This paper revisits pre-training using Instagram images and hashtags. Similar to previous work, one of the focus of this work is to increase model capacity. Here also one of the best performing model is ViT. The dataset size is similar but resampling is modified from square root sampling to resampling according to inverse square root of hashtag frequency. Additionally, images containing at least one infrequent hashtag is upsampled by 100x. The authors provide a system-level comparison between supervised pre-training, self-supervised pre-training and weakly supervised pre-training. Interestingly, they consider JFT-300M and JFT-3B dataset as supervised dataset and not weakly supervised dataset since it was mentioned in the previous work using JFT-3B that dataset construction is semi-automatic. The results show that weakly supervised ViT performs competitively or even surpasses other models on some tasks in terms of classification accuracy. The comparitive results are only presented for different classificaiton tasks. We also find that pre-training is done on smaller resolution (224x224) but finetuning is done on higher resolution (e.g. 224x518). This may be done to reduce pre-training time. However, this impacts model performance where pre-training resolution is used (as in next two comparisons). In those cases, the best performing model is based on RegNetY and not ViT. The comparison with self-supervised models show that weak supervision outperforms self-supervision by significant margin. However, it is difficult to draw a conclusion since the experimental settings vary. For example, self-supervised models considered in this work are trained on smaller datasets and use different model architecture. The final comparison is done in zero shot settings with weakly supervised models using text modality for pre-training such as CLIP [7] and ALIGN [8]. Image-text pre-training has become extremely popular recently but we do not cover these types of weakly supervised models in this survey. CLIP and ALIGN models outperform RegNetY models but, as mentioned earlier, it is difficult to find the reason due to difference in experimental settings. Nonetheless, weak supervision, including CLIP type of pre-training, shows very strong results. In all the four works, it is shown that performance does not saturate and may increase further with proper scaling of dataset and model size.

Self Supervision

Self-supervised learning refers to the paradigm of learning feature representations in an unsupervised manner, by defining an annotation free pretext task that derives the task’s supervision from the input itself. The success of the paradigm has been demonstrated in the field of natural language processing by well-known works such as BERT [9] and GPT [10], with the emergence of the Transformer model. On the other hand, in the computer vision field, early works in the self-supervised learning regime mainly utilized convolutional based architectures such as residual networks. Recent research in self-supervised representation learning in computer vision follow several directions. One major direction is the design of pretext tasks, with the rationale that solving such self-supervised tasks will force the model to learn semantic image features that can be useful for other vision tasks. For example, Zhang et al. [11] use the image colorization task, colorizing gray scale images, to train ConvNets to learn features. Doersch et al. [12] predict the relative position of image patches, and [13] propose to learn features by predicting image rotations. Another line of research derives from the emergence of contrastive learning, which models image similarity and dissimilarity between two or more different views, generated with data augmentation. While contrastive learning is a general framework that can be combined with different pretext tasks, works in this direction typically utilize the instance discrimination task [14]. This survey includes MOCO [15] as a representative work in this area. In contrast with contrastive pre-training, a recent line of work only leverages the similarity between multiple views of the same data and has demonstrated even better linear probing performance on ImageNet. This direction also heavily depends on data augmentation to create different views. We present DINO [16] as a representative paper. The last direction in self-supervised pre-training included in this survey is reconstruction based autoencoders. Most recent works such as BEiT [17] and MAE [18] are inspired by the success of autoencoders in NLP and seek to directly apply the same or similar approach in computer vision with vision transformers [19].

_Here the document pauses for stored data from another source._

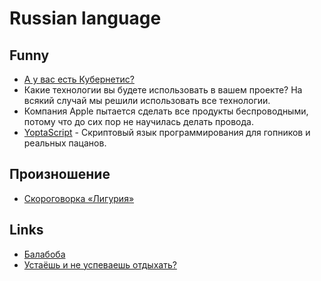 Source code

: # Russian language

## Funny

- [А у вас есть Кубернетис?](https://twitter.com/igor_gorbenko/status/1343595080309944322)
- Какие технологии вы будете использовать в вашем проекте? На всякий случай мы решили использовать все технологии.
- Компания Apple пытается сделать все продукты беспроводными, потому что до сих пор не научилась делать провода.
- [YoptaScript](https://github.com/samgozman/YoptaScript) - Скриптовый язык программирования для гопников и реальных пацанов.

## Произношение

- [Скороговорка «Лигурия»](http://mnemo.ua/blog/skorogovorka-liguriya-slozhno-zapomnit.html)

## Links

- [Балабоба](https://yandex.ru/lab/yalm)
- [Устаёшь и не успеваешь отдыхать?](https://www.youtube.com/watch?v=x5X61rXP0NY)
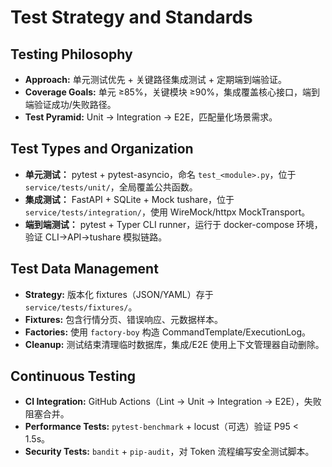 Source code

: # Test Strategy and Standards

## Testing Philosophy
- **Approach:** 单元测试优先 + 关键路径集成测试 + 定期端到端验证。
- **Coverage Goals:** 单元 ≥85%，关键模块 ≥90%，集成覆盖核心接口，端到端验证成功/失败路径。
- **Test Pyramid:** Unit → Integration → E2E，匹配量化场景需求。

## Test Types and Organization
- **单元测试：** pytest + pytest-asyncio，命名 `test_<module>.py`，位于 `service/tests/unit/`，全局覆盖公共函数。
- **集成测试：** FastAPI + SQLite + Mock tushare，位于 `service/tests/integration/`，使用 WireMock/httpx MockTransport。
- **端到端测试：** pytest + Typer CLI runner，运行于 docker-compose 环境，验证 CLI→API→tushare 模拟链路。

## Test Data Management
- **Strategy:** 版本化 fixtures（JSON/YAML）存于 `service/tests/fixtures/`。
- **Fixtures:** 包含行情分页、错误响应、元数据样本。
- **Factories:** 使用 `factory-boy` 构造 CommandTemplate/ExecutionLog。
- **Cleanup:** 测试结束清理临时数据库，集成/E2E 使用上下文管理器自动删除。

## Continuous Testing
- **CI Integration:** GitHub Actions（Lint → Unit → Integration → E2E），失败阻塞合并。
- **Performance Tests:** `pytest-benchmark` + locust（可选）验证 P95 < 1.5s。
- **Security Tests:** `bandit` + `pip-audit`，对 Token 流程编写安全测试脚本。
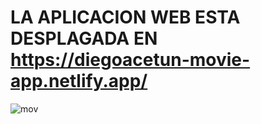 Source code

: # LA APLICACION WEB ESTA DESPLAGADA EN https://diegoacetun-movie-app.netlify.app/
![mov](https://user-images.githubusercontent.com/78388543/189975097-9f6903af-1b82-480e-beec-db87e29af11d.gif)
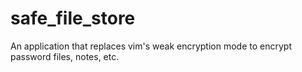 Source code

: # safe_file_store
An application that replaces vim's weak encryption mode to encrypt password files, notes, etc.
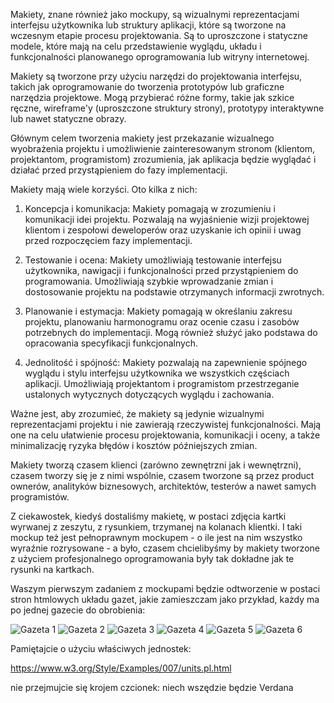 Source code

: Makiety, znane również jako mockupy, są wizualnymi reprezentacjami interfejsu użytkownika lub struktury aplikacji, które są tworzone na wczesnym etapie procesu projektowania. Są to uproszczone i statyczne modele, które mają na celu przedstawienie wyglądu, układu i funkcjonalności planowanego oprogramowania lub witryny internetowej.

Makiety są tworzone przy użyciu narzędzi do projektowania interfejsu, takich jak oprogramowanie do tworzenia prototypów lub graficzne narzędzia projektowe. Mogą przybierać różne formy, takie jak szkice ręczne, wireframe'y (uproszczone struktury strony), prototypy interaktywne lub nawet statyczne obrazy.

Głównym celem tworzenia makiety jest przekazanie wizualnego wyobrażenia projektu i umożliwienie zainteresowanym stronom (klientom, projektantom, programistom) zrozumienia, jak aplikacja będzie wyglądać i działać przed przystąpieniem do fazy implementacji.

Makiety mają wiele korzyści. Oto kilka z nich:

1. Koncepcja i komunikacja: Makiety pomagają w zrozumieniu i komunikacji idei projektu. Pozwalają na wyjaśnienie wizji projektowej klientom i zespołowi deweloperów oraz uzyskanie ich opinii i uwag przed rozpoczęciem fazy implementacji.

2. Testowanie i ocena: Makiety umożliwiają testowanie interfejsu użytkownika, nawigacji i funkcjonalności przed przystąpieniem do programowania. Umożliwiają szybkie wprowadzanie zmian i dostosowanie projektu na podstawie otrzymanych informacji zwrotnych.

3. Planowanie i estymacja: Makiety pomagają w określaniu zakresu projektu, planowaniu harmonogramu oraz ocenie czasu i zasobów potrzebnych do implementacji. Mogą również służyć jako podstawa do opracowania specyfikacji funkcjonalnych.

4. Jednolitość i spójność: Makiety pozwalają na zapewnienie spójnego wyglądu i stylu interfejsu użytkownika we wszystkich częściach aplikacji. Umożliwiają projektantom i programistom przestrzeganie ustalonych wytycznych dotyczących wyglądu i zachowania.

Ważne jest, aby zrozumieć, że makiety są jedynie wizualnymi reprezentacjami projektu i nie zawierają rzeczywistej funkcjonalności. Mają one na celu ułatwienie procesu projektowania, komunikacji i oceny, a także minimalizację ryzyka błędów i kosztów późniejszych zmian.

Makiety tworzą czasem klienci (zarówno zewnętrzni jak i wewnętrzni), czasem tworzy się je z nimi wspólnie, czasem tworzone są przez product ownerów, analityków biznesowych, architektów, testerów a nawet samych programistów.

Z ciekawostek, kiedyś dostaliśmy makietę, w postaci zdjęcia kartki wyrwanej z zeszytu, z rysunkiem, trzymanej na kolanach klientki. I taki mockup też jest pełnoprawnym mockupem - o ile jest na nim wszystko wyraźnie rozrysowane - a było, czasem chcielibyśmy by makiety tworzone z użyciem profesjonalnego oprogramowania były tak dokładne jak te rysunki na kartkach.

Waszym pierwszym zadaniem z mockupami będzie odtworzenie w postaci stron htmlowych układu gazet, jakie zamieszczam jako przykład, każdy ma po jednej gazecie do obrobienia:

![Gazeta 1](gazeta_01.png)
![Gazeta 2](gazeta_02.png)
![Gazeta 3](gazeta_03.png)
![Gazeta 4](gazeta_04.png)
![Gazeta 5](gazeta_05.png)
![Gazeta 6](gazeta_06.png)

Pamiętajcie o użyciu właściwych jednostek:

https://www.w3.org/Style/Examples/007/units.pl.html

nie przejmujcie się krojem czcionek: niech wszędzie będzie Verdana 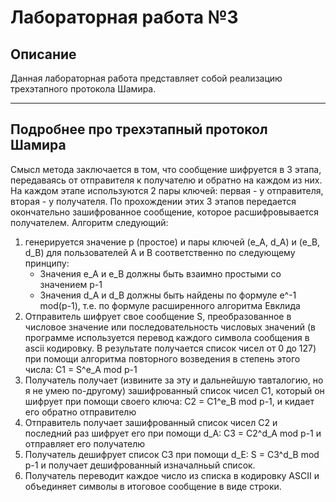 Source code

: # Лабораторная работа №3

## Описание

Данная лабораторная работа представляет собой реализацию трехэтапного протокола Шамира.

---

## Подробнее про трехэтапный протокол Шамира

Смысл метода заключается в том, что сообщение шифруется в 3 этапа, передаваясь от отправителя к получателю и обратно на каждом из них. На каждом этапе используются 2 пары ключей: первая - у отправителя, вторая - у получателя. По прохождении этих 3 этапов передается окончательно зашифрованное сообщение, которое расшифровывается получателем. Алгоритм следующий:

1. генерируется значение p (простое) и пары ключей (e_A, d_A) и (e_B, d_B) для пользователей A и B соответственно по следующему принципу:
    * Значения e_A и e_B должны быть взаимно простыми со значением p-1
    * Значения d_A и d_B должны быть найдены по формуле e^-1 mod(p-1), т.е. по формуле расширенного алгоритма Евклида
2. Отправитель шифрует свое сообщение S, преобразованное в числовое значение или последовательность числовых значений (в программе используется перевод каждого символа сообщения в ascii кодировку. В результате получается список чисел от 0 до 127) при помощи алгоритма повторного возведения в степень этого числа: C1 = S^e_A mod p-1
3. Получатель получает (извините за эту и дальнейшую тавталогию, но я не умею по-другому) зашифрованный список чисел C1, который он шифрует при помощи своего ключа: C2 = C1^e_B mod p-1, и кидает его обратно отправителю
4. Отправитель получает зашифрованный список чисел C2 и последний раз шифрует его при помощи d_A: C3 = C2^d_A mod p-1 и отправляет его получателю
5. Получатель дешифрует список C3 при помощи d_E: S = C3^d_B mod p-1 и получает дешифрованный изначалньый список.
6. Получатель переводит каждое число из списка в кодировку ASCII и объединяет символы в итоговое сообщение в виде строки. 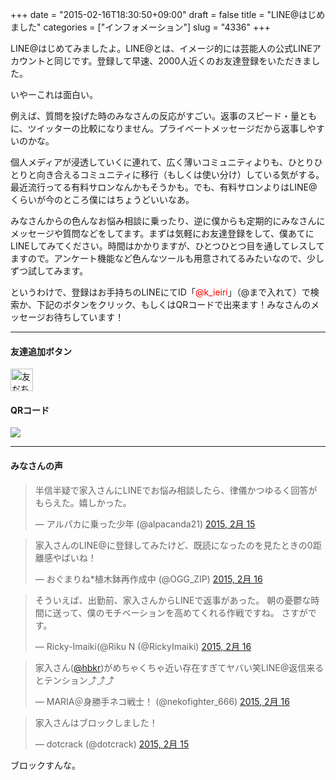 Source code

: +++
date = "2015-02-16T18:30:50+09:00"
draft = false
title = "LINE@はじめました"
categories = ["インフォメーション"]
slug = "4336"
+++

LINE@はじめてみましたよ。LINE@とは、イメージ的には芸能人の公式LINEアカウントと同じです。登録して早速、2000人近くのお友達登録をいただきました。

いやーこれは面白い。

例えば、質問を投げた時のみなさんの反応がすごい。返事のスピード・量ともに、ツイッターの比較になりません。プライベートメッセージだから返事しやすいのかな。

個人メディアが浸透していくに連れて、広く薄いコミュニティよりも、ひとりひとりと向き合えるコミュニティに移行（もしくは使い分け）している気がする。最近流行ってる有料サロンなんかもそうかも。でも、有料サロンよりはLINE@くらいが今のところ僕にはちょうどいいなあ。

みなさんからの色んなお悩み相談に乗ったり、逆に僕からも定期的にみなさんにメッセージや質問などをしてます。まずは気軽にお友達登録をして、僕あてにLINEしてみてください。時間はかかりますが、ひとつひとつ目を通してレスしてますので。アンケート機能など色んなツールも用意されてるみたいなので、少しずつ試してみます。

というわけで、登録はお手持ちのLINEにてID「<span style="color:red">@k_ieiri</span>」（@まで入れて）で検索か、下記のボタンをクリック、もしくはQRコードで出来ます！みなさんのメッセージお待ちしています！

<hr />

<h4>友達追加ボタン</h4>
<a href="http://line.me/ti/p/%40mdy0187v"><img height="36" border="0" alt="友だち追加数" src="http://biz.line.naver.jp/line_business/img/btn/addfriends_ja.png"></a>

<h4>QRコード</h4>
<img src="http://qr-official.line.me/L/mZSg0ipNUE.png">

<hr />

<h4>みなさんの声</h4>

<blockquote class="twitter-tweet" lang="ja"><p>半信半疑で家入さんにLINEでお悩み相談したら、律儀かつゆるく回答がもらえた。嬉しかった。</p>&mdash; アルパカに乗った少年 (@alpacanda21) <a href="https://twitter.com/alpacanda21/status/567107729014009858">2015, 2月 15</a></blockquote> <script async src="//platform.twitter.com/widgets.js" charset="utf-8"></script>

<blockquote class="twitter-tweet" lang="ja"><p>家入さんのLINE@に登録してみたけど、既読になったのを見たときの0距離感やばいね！</p>&mdash; おぐまりね*植木鉢再作成中 (@OGG_ZIP) <a href="https://twitter.com/OGG_ZIP/status/567116280503607296">2015, 2月 16</a></blockquote> <script async src="//platform.twitter.com/widgets.js" charset="utf-8"></script>

<blockquote class="twitter-tweet" lang="ja"><p>そういえば、出勤前、家入さんからLINEで返事があった。&#10;朝の憂鬱な時間に送って、僕のモチベーションを高めてくれる作戦ですね。&#10;さすがです。</p>&mdash; Ricky-Imaiki(@Riku N (@RickyImaiki) <a href="https://twitter.com/RickyImaiki/status/567119397441896450">2015, 2月 16</a></blockquote> <script async src="//platform.twitter.com/widgets.js" charset="utf-8"></script>

<blockquote class="twitter-tweet" lang="ja"><p>家入さん(<a href="https://twitter.com/hbkr">@hbkr</a>)がめちゃくちゃ近い存在すぎてヤバい笑LINE@返信来るとテンション⤴︎⤴︎⤴︎</p>&mdash; MARIA＠身勝手ネコ戦士！ (@nekofighter_666) <a href="https://twitter.com/nekofighter_666/status/567126821414514690">2015, 2月 16</a></blockquote> <script async src="//platform.twitter.com/widgets.js" charset="utf-8"></script>

<blockquote class="twitter-tweet" lang="ja"><p>家入さんはブロックしました！</p>&mdash; dotcrack (@dotcrack) <a href="https://twitter.com/dotcrack/status/567107134085529600">2015, 2月 15</a></blockquote> <script async src="//platform.twitter.com/widgets.js" charset="utf-8"></script>

ブロックすんな。
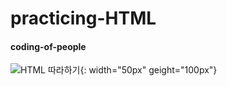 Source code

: # practicing-HTML

#### coding-of-people
![HTML 따라하기](https://i.imgur.com/MhaAWnn.jpg){: width="50px" geight="100px"}

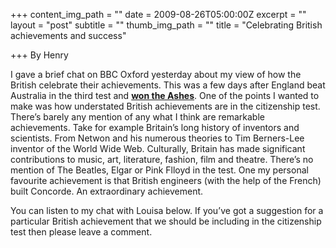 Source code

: +++
content_img_path = ""
date = 2009-08-26T05:00:00Z
excerpt = ""
layout = "post"
subtitle = ""
thumb_img_path = ""
title = "Celebrating British achievements and success"

+++
By Henry

I gave a brief chat on BBC Oxford yesterday about my view of how the British celebrate their achievements. This was a few days after England beat Australia in the third test and [**won the Ashes**](http://news.bbc.co.uk/sport1/hi/cricket/4237610.stm). One of the points I wanted to make was how understated British achievements are in the citizenship test. There’s barely any mention of any what I think are remarkable achievements. Take for example Britain’s long history of inventors and scientists. From Netwon and his numerous theories to Tim Berners-Lee inventor of the World Wide Web. Culturally, Britain has made significant contributions to music, art, literature, fashion, film and theatre. There’s no mention of The Beatles, Elgar or Pink Flloyd in the test. One my personal favourite achievement is that British engineers (with the help of the French) built Concorde. An extraordinary achievement.

You can listen to my chat with Louisa below. If you’ve got a suggestion for a particular British achievement that we should be including in the citizenship test then please leave a comment. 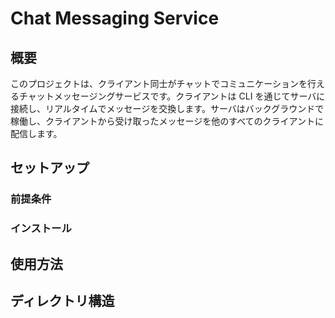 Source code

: # Chat Messaging Service

## 概要

このプロジェクトは、クライアント同士がチャットでコミュニケーションを行えるチャットメッセージングサービスです。クライアントは CLI を通じてサーバに接続し、リアルタイムでメッセージを交換します。サーバはバックグラウンドで稼働し、クライアントから受け取ったメッセージを他のすべてのクライアントに配信します。

## セットアップ

### 前提条件

### インストール

## 使用方法

## ディレクトリ構造
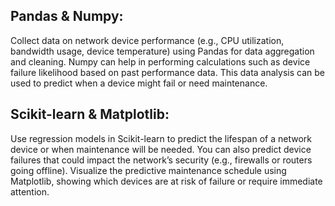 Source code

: ## Pandas & Numpy:
Collect data on network device performance (e.g., CPU utilization, bandwidth usage, device temperature) using Pandas for data aggregation and cleaning. Numpy can help in performing calculations such as device failure likelihood based on past performance data.
This data analysis can be used to predict when a device might fail or need maintenance.
## Scikit-learn & Matplotlib:
Use regression models in Scikit-learn to predict the lifespan of a network device or when maintenance will be needed. You can also predict device failures that could impact the network’s security (e.g., firewalls or routers going offline).
Visualize the predictive maintenance schedule using Matplotlib, showing which devices are at risk of failure or require immediate attention.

UNSUPERVISED REPRESENTATION LEARNING BY PREDICTING IMAGE ROTATIONS

In this paper the authors propose a new pretext task: predicting the number of degrees an image has been rotated with. This work proposes to learn image representations by training ConvNets to recognize the geometric transformation that is applied to an image that it gets as input. In detail, it first defines a set of geometric transformations and a set of training images. Then each geometric transformation is applied to every image and is assigned as the label to the transformed image. Under this setup, the pretext task becomes a classification problem with the number of classes equal to the number of transformations. In particular, the authors chose to define the geometric transformations as the image rotations by 0, 90, 180, and 270 degrees. As in a standard classification problem, a regular negative log likelihood loss function for maximizing the likelihood the model predicts the correct class is used. The authors claim that the intuition behind this task is that to successfully predict the rotation of an image the model must necessarily learn to localize the main objects in the image, recognize their orientation based on the object type, and then relate the object orientation with the dominant orientation that each type of object tends to be depicted within the available images. This problem is well-posed because most people tend to take images where the main objects in the image are in the upright direction, and using sparse rotation categories reduces the ambiguity that may exist when the objects are not fully upright. The method was evaluated on CIFAR10, ImageNet, PASCAL VOC [20], and Places [21]. The authors used ConvNet as the backbone on CIFAR10, and AlexNet for other datasets. With selected architectures, the proposed method consistently outperforms previous self-supervised methods on all datasets except Places. We recommend readers to refer to the original paper for detailed evaluation setting. However, the performance gap between the proposed method and supervised method still remains large. For example, on ImageNet, the top-1 accuracy of fitting a linear classifier to self-supervise learned features is only 38.7 percent, much lower training with labels, which has 50.5 percent.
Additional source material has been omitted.